[Start of Attachment]

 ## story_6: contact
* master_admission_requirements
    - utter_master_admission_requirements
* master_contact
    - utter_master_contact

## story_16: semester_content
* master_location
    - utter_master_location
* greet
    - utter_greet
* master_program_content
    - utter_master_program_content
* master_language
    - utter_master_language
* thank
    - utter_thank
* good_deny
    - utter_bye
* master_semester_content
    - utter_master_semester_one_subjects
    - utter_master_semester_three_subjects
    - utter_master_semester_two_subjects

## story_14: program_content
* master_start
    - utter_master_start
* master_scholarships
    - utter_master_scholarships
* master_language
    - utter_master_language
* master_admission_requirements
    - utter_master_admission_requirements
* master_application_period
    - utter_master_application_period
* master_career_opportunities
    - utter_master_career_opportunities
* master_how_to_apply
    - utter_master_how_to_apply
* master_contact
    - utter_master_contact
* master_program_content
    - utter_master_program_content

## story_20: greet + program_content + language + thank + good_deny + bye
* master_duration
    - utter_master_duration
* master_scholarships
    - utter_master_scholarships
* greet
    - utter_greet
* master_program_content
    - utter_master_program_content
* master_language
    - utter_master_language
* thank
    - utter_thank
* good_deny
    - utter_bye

[End of Attachment]

Task to carry out:
Render the whole set of entries again, exactly as given.

Your solution:
 ## story_6: contact
* master_admission_requirements
    - utter_master_admission_requirements
* master_contact
    - utter_master_contact

## story_16: semester_content
* master_location
    - utter_master_location
* greet
    - utter_greet
* master_program_content
    - utter_master_program_content
* master_language
    - utter_master_language
* thank
    - utter_thank
* good_deny
    - utter_bye
* master_semester_content
    - utter_master_semester_one_subjects
    - utter_master_semester_three_subjects
    - utter_master_semester_two_subjects

## story_14: program_content
* master_start
    - utter_master_start
* master_scholarships
    - utter_master_scholarships
* master_language
    - utter_master_language
* master_admission_requirements
    - utter_master_admission_requirements
* master_application_period
    - utter_master_application_period
* master_career_opportunities
    - utter_master_career_opportunities
* master_how_to_apply
    - utter_master_how_to_apply
* master_contact
    - utter_master_contact
* master_program_content
    - utter_master_program_content

## story_20: greet + program_content + language + thank + good_deny + bye
* master_duration
    - utter_master_duration
* master_scholarships
    - utter_master_scholarships
* greet
    - utter_greet
* master_program_content
    - utter_master_program_content
* master_language
    - utter_master_language
* thank
    - utter_thank
* good_deny
    - utter_bye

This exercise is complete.